DIRECTIONS:
Each line that contains the word "análisis" is to be copied from the records below.

------------

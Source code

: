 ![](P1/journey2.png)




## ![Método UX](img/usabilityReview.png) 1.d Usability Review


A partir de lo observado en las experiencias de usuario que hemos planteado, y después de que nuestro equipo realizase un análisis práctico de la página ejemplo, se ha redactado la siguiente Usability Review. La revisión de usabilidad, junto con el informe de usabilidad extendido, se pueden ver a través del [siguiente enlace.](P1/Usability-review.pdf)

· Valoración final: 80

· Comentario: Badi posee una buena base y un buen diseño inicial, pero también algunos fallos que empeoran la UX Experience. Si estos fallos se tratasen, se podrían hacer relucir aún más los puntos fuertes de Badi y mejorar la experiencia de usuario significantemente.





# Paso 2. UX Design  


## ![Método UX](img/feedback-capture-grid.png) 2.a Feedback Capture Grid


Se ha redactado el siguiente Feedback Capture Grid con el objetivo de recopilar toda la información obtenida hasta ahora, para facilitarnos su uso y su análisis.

------------

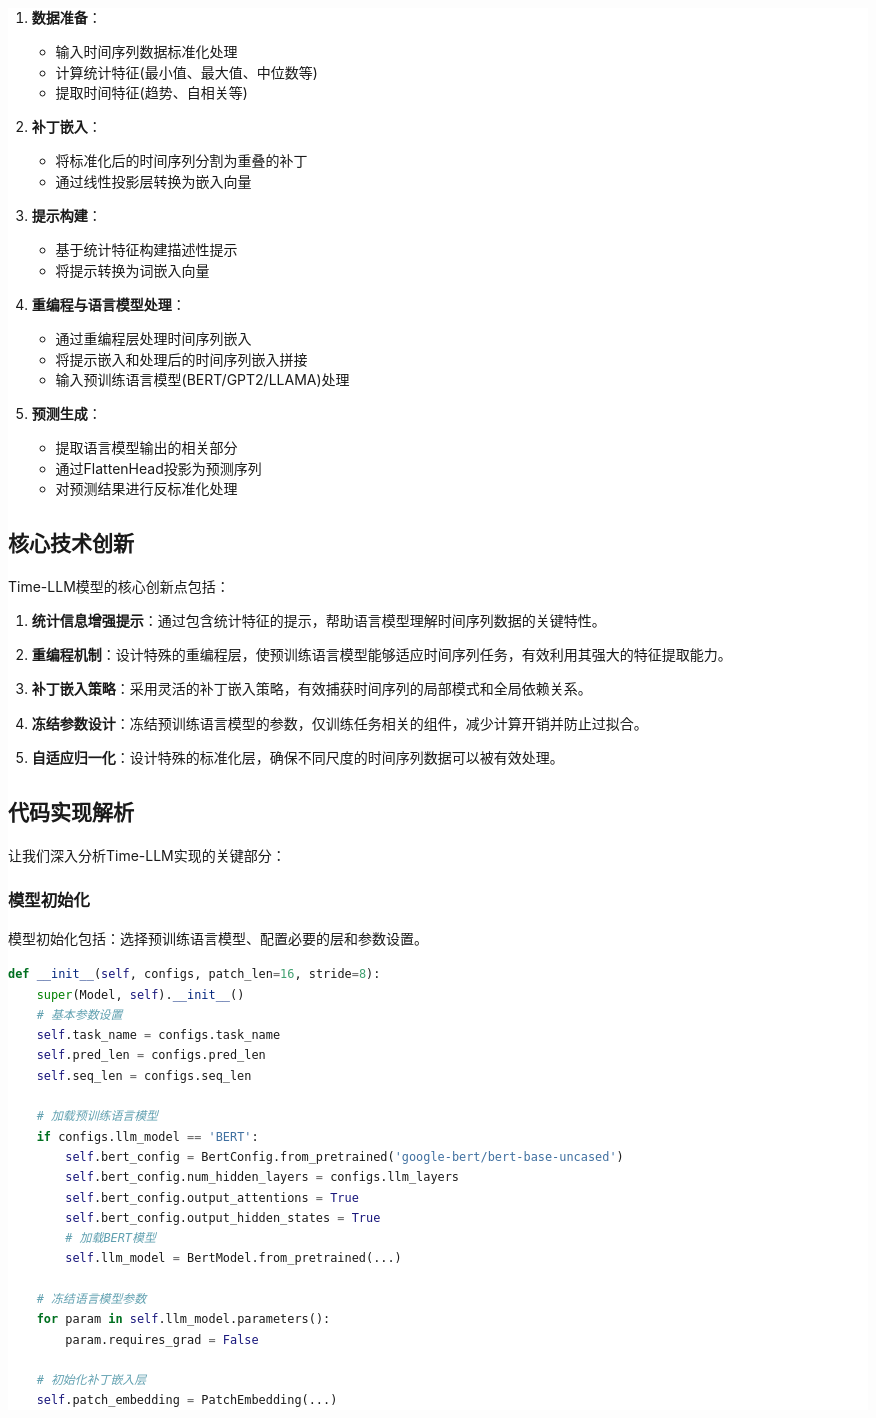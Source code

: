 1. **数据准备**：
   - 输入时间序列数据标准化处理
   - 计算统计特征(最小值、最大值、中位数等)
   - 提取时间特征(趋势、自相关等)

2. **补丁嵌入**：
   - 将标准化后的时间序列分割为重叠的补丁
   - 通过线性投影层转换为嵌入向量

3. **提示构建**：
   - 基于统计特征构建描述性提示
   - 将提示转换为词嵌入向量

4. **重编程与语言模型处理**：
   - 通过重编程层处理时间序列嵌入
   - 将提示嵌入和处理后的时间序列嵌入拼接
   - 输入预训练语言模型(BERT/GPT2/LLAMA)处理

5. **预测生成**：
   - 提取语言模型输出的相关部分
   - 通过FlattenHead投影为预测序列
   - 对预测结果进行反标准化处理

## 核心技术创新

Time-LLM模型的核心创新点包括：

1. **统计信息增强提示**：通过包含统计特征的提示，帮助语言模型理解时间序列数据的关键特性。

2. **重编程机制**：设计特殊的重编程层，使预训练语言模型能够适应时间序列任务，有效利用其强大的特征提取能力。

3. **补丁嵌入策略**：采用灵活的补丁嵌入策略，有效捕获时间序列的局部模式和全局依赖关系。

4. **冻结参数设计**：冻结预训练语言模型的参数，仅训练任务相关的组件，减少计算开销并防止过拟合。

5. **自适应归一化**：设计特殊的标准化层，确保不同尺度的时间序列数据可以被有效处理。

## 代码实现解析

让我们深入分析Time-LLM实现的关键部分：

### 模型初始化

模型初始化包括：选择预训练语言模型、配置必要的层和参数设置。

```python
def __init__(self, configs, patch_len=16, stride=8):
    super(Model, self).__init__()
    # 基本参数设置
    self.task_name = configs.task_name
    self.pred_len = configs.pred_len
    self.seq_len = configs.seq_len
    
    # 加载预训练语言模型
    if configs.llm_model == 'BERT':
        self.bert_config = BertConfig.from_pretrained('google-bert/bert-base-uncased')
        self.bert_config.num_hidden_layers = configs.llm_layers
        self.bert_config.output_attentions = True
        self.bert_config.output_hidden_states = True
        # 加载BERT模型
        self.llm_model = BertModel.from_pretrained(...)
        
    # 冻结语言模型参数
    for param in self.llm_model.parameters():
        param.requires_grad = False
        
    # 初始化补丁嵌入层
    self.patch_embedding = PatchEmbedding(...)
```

------------

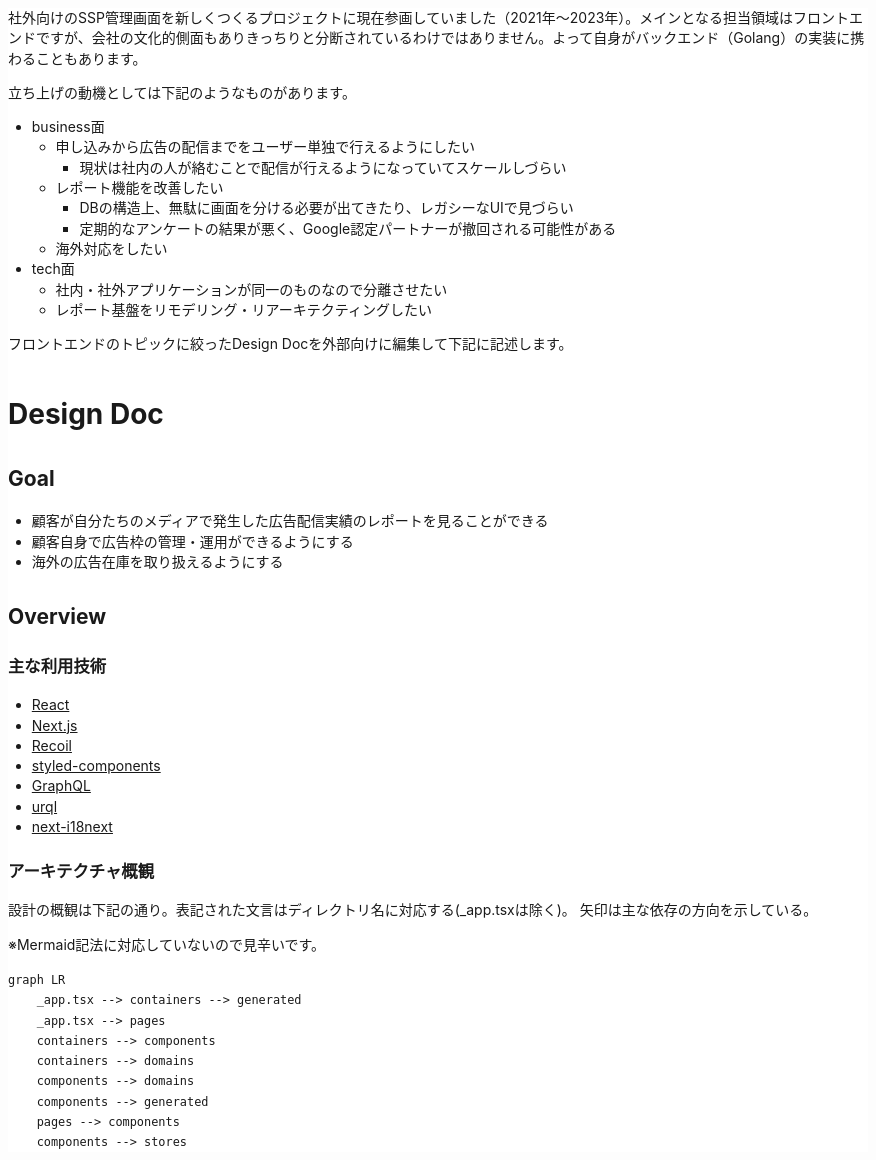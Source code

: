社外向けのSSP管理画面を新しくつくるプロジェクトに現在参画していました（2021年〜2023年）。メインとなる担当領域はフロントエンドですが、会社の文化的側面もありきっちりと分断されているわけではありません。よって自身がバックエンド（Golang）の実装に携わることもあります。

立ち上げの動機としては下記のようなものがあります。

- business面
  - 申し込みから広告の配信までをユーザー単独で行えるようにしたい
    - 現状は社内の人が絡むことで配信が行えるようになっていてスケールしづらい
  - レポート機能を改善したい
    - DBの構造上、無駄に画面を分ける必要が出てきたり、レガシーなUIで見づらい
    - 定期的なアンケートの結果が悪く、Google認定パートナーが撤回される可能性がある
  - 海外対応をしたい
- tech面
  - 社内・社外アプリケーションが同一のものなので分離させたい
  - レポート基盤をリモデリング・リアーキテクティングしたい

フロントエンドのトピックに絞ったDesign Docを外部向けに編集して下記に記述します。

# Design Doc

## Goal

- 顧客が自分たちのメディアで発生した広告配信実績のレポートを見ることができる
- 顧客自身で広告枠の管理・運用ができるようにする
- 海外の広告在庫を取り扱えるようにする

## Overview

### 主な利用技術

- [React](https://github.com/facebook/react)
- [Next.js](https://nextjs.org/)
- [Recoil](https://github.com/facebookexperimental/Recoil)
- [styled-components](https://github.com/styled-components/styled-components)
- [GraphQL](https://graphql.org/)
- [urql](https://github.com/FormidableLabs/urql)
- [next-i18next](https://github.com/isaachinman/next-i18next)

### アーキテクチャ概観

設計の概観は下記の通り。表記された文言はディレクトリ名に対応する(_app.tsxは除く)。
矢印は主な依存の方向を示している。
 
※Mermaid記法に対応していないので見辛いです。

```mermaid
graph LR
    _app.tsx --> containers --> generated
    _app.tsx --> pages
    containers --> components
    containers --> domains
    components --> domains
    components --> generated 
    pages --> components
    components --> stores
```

------------

SOLVED PROBLEM:
A partir de lo observado en las experiencias de usuario que hemos planteado, y después de que nuestro equipo realizase un análisis práctico de la página ejemplo, se ha redactado la siguiente Usability Review. La revisión de usabilidad, junto con el informe de usabilidad extendido, se pueden ver a través del [siguiente enlace.](P1/Usability-review.pdf)
Se ha redactado el siguiente Feedback Capture Grid con el objetivo de recopilar toda la información obtenida hasta ahora, para facilitarnos su uso y su análisis.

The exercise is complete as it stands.